Studio album by David Allan Coe
- Released: 1 May 1986
- Genre: Country
- Label: Columbia
- Producer: Billy Sherrill

David Allan Coe chronology
| Unchained (1985) | Son of the South (1986) | A Matter of Life... and Death (1987) |

= Son of the South (album) =

Album by David Allan Coe

Son of the South is an album released by country musician David Allan Coe. It was released in 1986 on Columbia.

==Background==

By 1986, country music entered a new phase as a crop of younger country stars like George Strait, Randy Travis, and Dwight Yoakam emerged to become a dominating presence on country radio. In the coming years, older country stars would find it more difficult to get airplay and see sales dip. Even Johnny Cash, whose name had been synonymous with country music for decades, was dropped by Columbia in 1985. Coe, who originally made a name for himself as a songwriter, composing the 1973 Tanya Tucker hit “Would You Lay with Me (In a Field of Stone)”, gained prominence as part of the 1970s outlaw country movement and steadily released albums throughout the 1980s produced by Billy Sherrill, scoring his biggest hit in 1984 when “Mona Lisa Lost Her Smile” peaked at #2.

==Recording==
Son of the South is a summit of sorts, being the first time fellow outlaw legends Waylon Jennings, Willie Nelson, and Jessie Colter appeared on a Coe release.

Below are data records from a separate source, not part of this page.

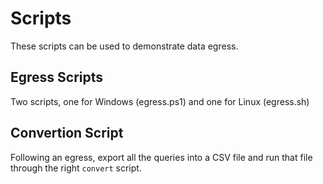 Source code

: # Scripts

These scripts can be used to demonstrate data egress.

## Egress Scripts

Two scripts, one for Windows (egress.ps1) and one for Linux (egress.sh)

## Convertion Script

Following an egress, export all the queries into a CSV file and run that file through the right `convert` script.
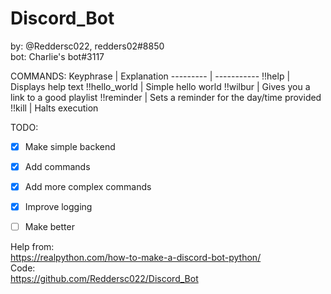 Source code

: # Discord_Bot

by: @Reddersc022, redders02#8850\
bot: Charlie's bot#3117


COMMANDS:
Keyphrase | Explanation
--------- | -----------
!!help | Displays help text
!!hello_world | Simple hello world
!!wilbur | Gives you a link to a good playlist
!!reminder | Sets a reminder for the day/time provided
!!kill | Halts execution


TODO:
 - [x] Make simple backend
 - [x] Add commands
 - [x] Add more complex commands
 - [x] Improve logging
 - [ ] Make better


Help from:\
https://realpython.com/how-to-make-a-discord-bot-python/ \
Code:\
https://github.com/Reddersc022/Discord_Bot
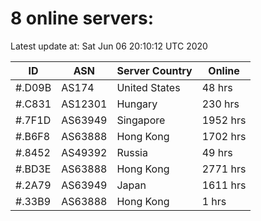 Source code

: # 8 online servers:

Latest update at: Sat Jun 06 20:10:12 UTC 2020

| ID | ASN | Server Country | Online |
| -- | --- | -------------- | ------ |
| #.D09B | AS174 | United States | 48 hrs |
| #.C831 | AS12301 | Hungary | 230 hrs |
| #.7F1D | AS63949 | Singapore | 1952 hrs |
| #.B6F8 | AS63888 | Hong Kong | 1702 hrs |
| #.8452 | AS49392 | Russia | 49 hrs |
| #.BD3E | AS63888 | Hong Kong | 2771 hrs |
| #.2A79 | AS63949 | Japan | 1611 hrs |
| #.33B9 | AS63888 | Hong Kong | 1 hrs |

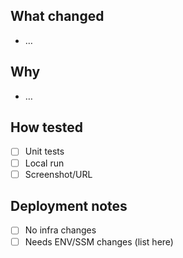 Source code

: ## What changed
- …

## Why
- …

## How tested
- [ ] Unit tests
- [ ] Local run
- [ ] Screenshot/URL

## Deployment notes
- [ ] No infra changes
- [ ] Needs ENV/SSM changes (list here)

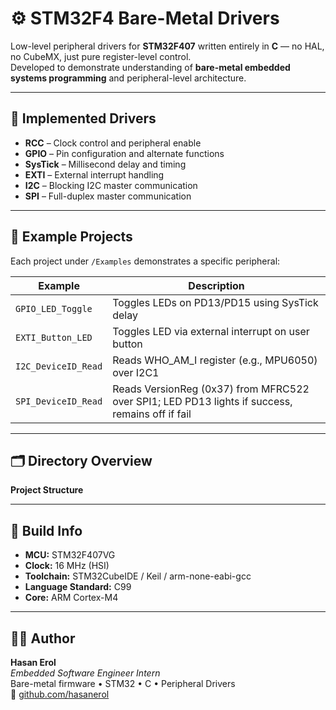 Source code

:# ⚙️ STM32F4 Bare-Metal Drivers

Low-level peripheral drivers for **STM32F407** written entirely in **C** — no HAL, no CubeMX, just pure register-level control.  
Developed to demonstrate understanding of **bare-metal embedded systems programming** and peripheral-level architecture.

---

## 🧩 Implemented Drivers
- **RCC** – Clock control and peripheral enable
- **GPIO** – Pin configuration and alternate functions
- **SysTick** – Millisecond delay and timing
- **EXTI** – External interrupt handling
- **I2C** – Blocking I2C master communication
- **SPI** – Full-duplex master communication

---

## 🧠 Example Projects
Each project under `/Examples` demonstrates a specific peripheral:

| Example | Description |
|----------|--------------|
| `GPIO_LED_Toggle` | Toggles LEDs on PD13/PD15 using SysTick delay |
| `EXTI_Button_LED` | Toggles LED via external interrupt on user button |
| `I2C_DeviceID_Read` | Reads WHO_AM_I register (e.g., MPU6050) over I2C1 |
| `SPI_DeviceID_Read` | Reads VersionReg (0x37) from MFRC522 over SPI1; LED PD13 lights if success, remains off if fail |

---

## 🗂 Directory Overview

**Project Structure**

---

## 🔧 Build Info
- **MCU:** STM32F407VG  
- **Clock:** 16 MHz (HSI)  
- **Toolchain:** STM32CubeIDE / Keil / arm-none-eabi-gcc  
- **Language Standard:** C99  
- **Core:** ARM Cortex-M4  

---

## 👨‍💻 Author
**Hasan Erol**  
*Embedded Software Engineer Intern*  
Bare-metal firmware • STM32 • C • Peripheral Drivers  
🔗 [github.com/hasanerol](https://github.com/hasanerol)

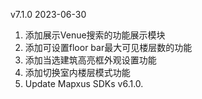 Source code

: v7.1.0
2023-06-30

1. 添加展示Venue搜索的功能展示模块
2. 添加可设置floor bar最大可见楼层数的功能
3. 添加当选建筑高亮框外观设置功能
4. 添加切换室内楼层模式功能
5. Update Mapxus SDKs v6.1.0.
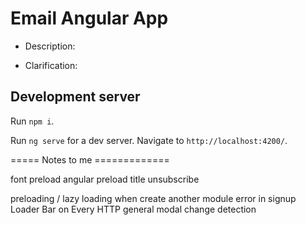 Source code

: # Email Angular App

- Description:

- Clarification:

## Development server

Run `npm i`. 

Run `ng serve` for a dev server. Navigate to `http://localhost:4200/`.



===== Notes to me =============

font preload
angular preload
title
unsubscribe

preloading / lazy loading when create another module
error in signup
Loader Bar on Every HTTP
general modal
change detection



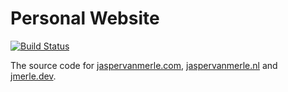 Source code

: # Personal Website

[![Build Status](https://dev.azure.com/jmerle/personal-website/_apis/build/status/Build?branchName=master)](https://dev.azure.com/jmerle/personal-website/_build/latest?definitionId=18&branchName=master)

The source code for [jaspervanmerle.com](https://jaspervanmerle.com/), [jaspervanmerle.nl](https://jaspervanmerle.nl/) and [jmerle.dev](https://jmerle.dev/).

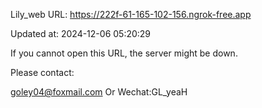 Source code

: Lily_web URL: https://222f-61-165-102-156.ngrok-free.app

Updated at: 2024-12-06 05:20:29

If you cannot open this URL, the server might be down.

Please contact: 

goley04@foxmail.com Or Wechat:GL_yeaH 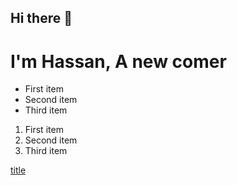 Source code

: ## Hi there 👋
# I'm Hassan, A new comer

<!--
**hassan-dev41/hassan-dev41** is a ✨ _special_ ✨ repository because its `README.md` (this file) appears on your GitHub profile.

Here are some ideas to get you started:

- 🔭 I’m currently working on ...
- 🌱 I’m currently learning ...
- 👯 I’m looking to collaborate on ...
- 🤔 I’m looking for help with ...
- 💬 Ask me about ...
- 📫 How to reach me: ...
- 😄 Pronouns: ...
- ⚡ Fun fact: ...
-->

- First item
- Second item
- Third item

1. First item
2. Second item
3. Third item

[title](https://www.example.com)
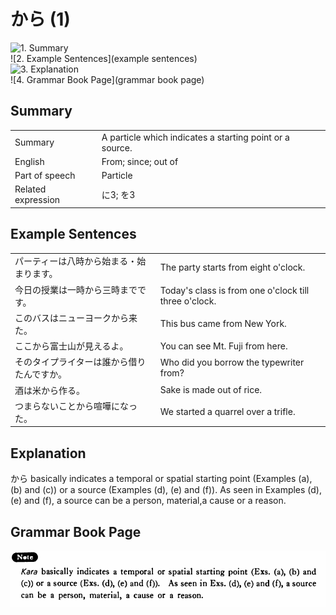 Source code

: # から (1)

![1. Summary](summary)<br>
![2. Example Sentences](example sentences)<br>
![3. Explanation](explanation)<br>
![4. Grammar Book Page](grammar book page)<br>


## Summary

<table><tr>   <td>Summary</td>   <td>A particle which indicates a starting point or a source.</td></tr><tr>   <td>English</td>   <td>From; since; out of</td></tr><tr>   <td>Part of speech</td>   <td>Particle</td></tr><tr>   <td>Related expression</td>   <td>に3; を3</td></tr></table>

## Example Sentences

<table><tr>   <td>パーティーは八時から始まる・始まります。</td>   <td>The party starts from eight o'clock.</td></tr><tr>   <td>今日の授業は一時から三時までです。</td>   <td>Today's class is from one o'clock till three o'clock.</td></tr><tr>   <td>このバスはニューヨークから来た。</td>   <td>This bus came from New York.</td></tr><tr>   <td>ここから富士山が見えるよ。</td>   <td>You can see Mt. Fuji from here.</td></tr><tr>   <td>そのタイプライターは誰から借りたんですか。</td>   <td>Who did you borrow the typewriter from?</td></tr><tr>   <td>酒は米から作る。</td>   <td>Sake is made out of rice.</td></tr><tr>   <td>つまらないことから喧嘩になった。</td>   <td>We started a quarrel over a trifle.</td></tr></table>

## Explanation

<p><span class="cloze">から</span> basically indicates a temporal or spatial starting point (Examples (a), (b) and (c)) or a source (Examples (d), (e) and (f)). As seen in Examples (d), (e) and (f), a source can be a person, material,a cause or a reason.</p>

## Grammar Book Page

![](../img/Basicから.png)

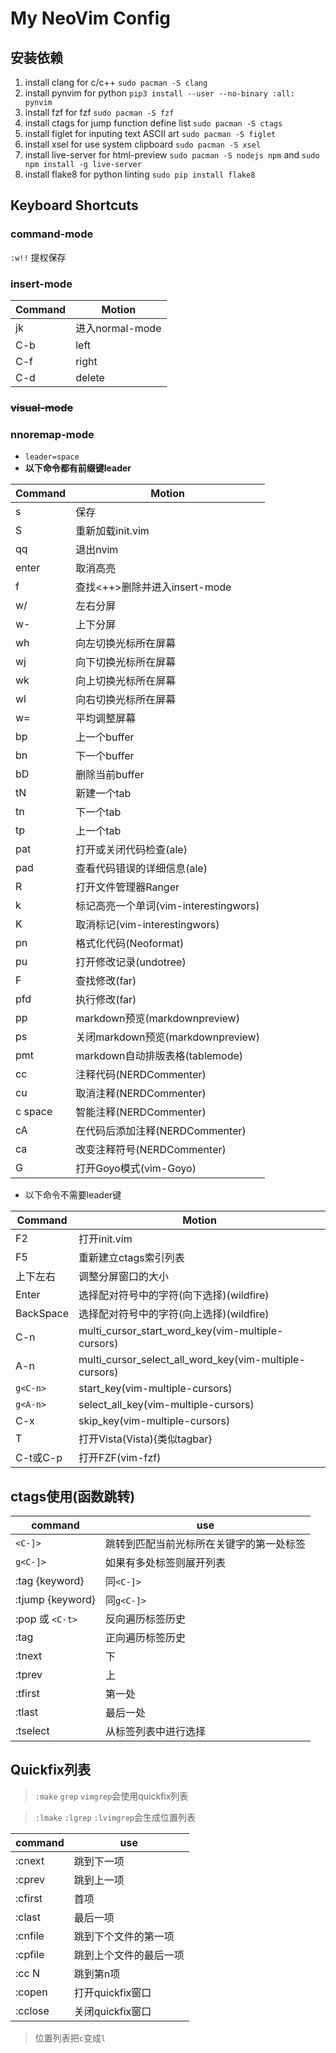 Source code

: # My NeoVim Config

## 安装依赖
1. install clang for c/c++ `sudo pacman -S clang`
2. install pynvim for python `pip3 install --user --no-binary :all: pynvim`
3. install fzf for fzf `sudo pacman -S fzf`
4. install ctags for jump function define list `sudo pacman -S ctags`
5. install figlet for inputing text ASCII art `sudo pacman -S figlet`
6. install xsel for use system clipboard `sudo pacman -S xsel`
7. install live-server for html-preview `sudo pacman -S nodejs npm` and `sudo npm install -g live-server`
8. install flake8 for python linting `sudo pip install flake8`

## Keyboard Shortcuts
### command-mode
`:w!!` 提权保存

### insert-mode
| Command | Motion          |
| ------- | ---             |
| jk      | 进入normal-mode |
| C-b     | left            |
| C-f     | right           |
| C-d     | delete          |

### ~~visual-mode~~

### nnoremap-mode
- `leader=space`
- **以下命令都有前缀键leader**

| Command | Motion                                |
| ------- | ---                                   |
| s       | 保存                                  |
| S       | 重新加载init.vim                      |
| qq      | 退出nvim                              |
| enter   | 取消高亮                              |
| f       | 查找<++>删除并进入insert-mode         |
| w/      | 左右分屏                              |
| w-      | 上下分屏                              |
| wh      | 向左切换光标所在屏幕                  |
| wj      | 向下切换光标所在屏幕                  |
| wk      | 向上切换光标所在屏幕                  |
| wl      | 向右切换光标所在屏幕                  |
| w=      | 平均调整屏幕                          |
| bp      | 上一个buffer                          |
| bn      | 下一个buffer                          |
| bD      | 删除当前buffer                        |
| tN      | 新建一个tab                           |
| tn      | 下一个tab                             |
| tp      | 上一个tab                             |
| pat     | 打开或关闭代码检查(ale)               |
| pad     | 查看代码错误的详细信息(ale)           |
| R       | 打开文件管理器Ranger                  |
| k       | 标记高亮一个单词(vim-interestingwors) |
| K       | 取消标记(vim-interestingwors)         |
| pn      | 格式化代码(Neoformat)                 |
| pu      | 打开修改记录(undotree)                |
| F       | 查找修改(far)                         |
| pfd     | 执行修改(far)                         |
| pp      | markdown预览(markdownpreview)         |
| ps      | 关闭markdown预览(markdownpreview)     |
| pmt     | markdown自动排版表格(tablemode)       |
| cc      | 注释代码(NERDCommenter)               |
| cu      | 取消注释(NERDCommenter)               |
| c space | 智能注释(NERDCommenter)               |
| cA      | 在代码后添加注释(NERDCommenter)       |
| ca      | 改变注释符号(NERDCommenter)           |
| G       | 打开Goyo模式(vim-Goyo)                |

- 以下命令不需要leader键

| Command   | Motion                                                 |
| -------   | ---                                                    |
| F2        | 打开init.vim                                           |
| F5        | 重新建立ctags索引列表                                  |
| 上下左右  | 调整分屏窗口的大小                                     |
| Enter     | 选择配对符号中的字符(向下选择)(wildfire)               |
| BackSpace | 选择配对符号中的字符(向上选择)(wildfire)               |
| C-n       | multi_cursor_start_word_key(vim-multiple-cursors)      |
| A-n       | multi_cursor_select_all_word_key(vim-multiple-cursors) |
| `g<C-n>`  | start_key(vim-multiple-cursors)                        |
| `g<A-n>`  | select_all_key(vim-multiple-cursors)                   |
| C-x       | skip_key(vim-multiple-cursors)                         |
| T         | 打开Vista(Vista){类似tagbar}                           |
| C-t或C-p  | 打开FZF(vim-fzf)                                       |

## ctags使用(函数跳转)
| command          | use                                      |
| -------          | ---                                      |
| `<C-]>`          | 跳转到匹配当前光标所在关键字的第一处标签 |
| `g<C-]>`         | 如果有多处标签则展开列表                 |
| :tag {keyword}   | 同`<C-]>`                                |
| :tjump {keyword} | 同`g<C-]>`                               |
| :pop 或 `<C-t>`  | 反向遍历标签历史                         |
| :tag             | 正向遍历标签历史                         |
| :tnext           | 下                                       |
| :tprev           | 上                                       |
| :tfirst          | 第一处                                   |
| :tlast           | 最后一处                                 |
| :tselect         | 从标签列表中进行选择                     |

## Quickfix列表
> `:make` `grep` `vimgrep`会使用quickfix列表

> `:lmake` `:lgrep` `:lvimgrep`会生成位置列表

| command  | use                    |
| -------  | ---                    |
| :cnext   | 跳到下一项             |
| :cprev   | 跳到上一项             |
| :cfirst | 首项                   |
| :clast  | 最后一项               |
| :cnfile | 跳到下个文件的第一项   |
| :cpfile | 跳到上个文件的最后一项 |
| :cc N   | 跳到第n项              |
| :copen  | 打开quickfix窗口       |
| :cclose | 关闭quickfix窗口       |

> 位置列表把`c`变成`l`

Coe composed “Willie, Waylon, and Me” for his 1977 album Rides Again, aligning himself with the outlaw movement (although some critics and fellow musicians viewed this as a dubious imposition), and maintained friendships with both men, despite Jennings cool treatment towards him at times. Jennings drummer Richie Albright called Coe “a great, great songwriter. A great singer. But he could not tell the truth if it was better than a lie he’d made up. Waylon didn’t make him comfortable enough to hang around. But Willie did. I was around Willie quite a bit and David Allan was with him eighty percent of the time. Willie allowed him to hang around.” In his autobiography, Jennings mentions Coe once (in a chapter titled “The Outlaw Shit”), calling him “the most sincere of the bunch” of bandwagon jumpers, but contends “When it came to being an Outlaw, the worst thing he ever did was double parking on Music Row.” Jennings also writes:

He wrote a song called “Waylon, Willie, and Me” at the same time he started taking potshots at us in interviews, saying that Willie and Kris [Kristofferson] had sold out, that I was running around wearing white buck shoes, and none of us were really an Outlaw. He was the only Outlaw in Nashville…I saw him in Fort Worth and I put my finger right up to his chest. “You gotta knock that shit off,” I told him. “I ain’t never done anything to you.” “They just set us up,” he protested. “You know I love you, Waylon”…He could drive me crazy, but there was something about David that pulled at my heartstrings.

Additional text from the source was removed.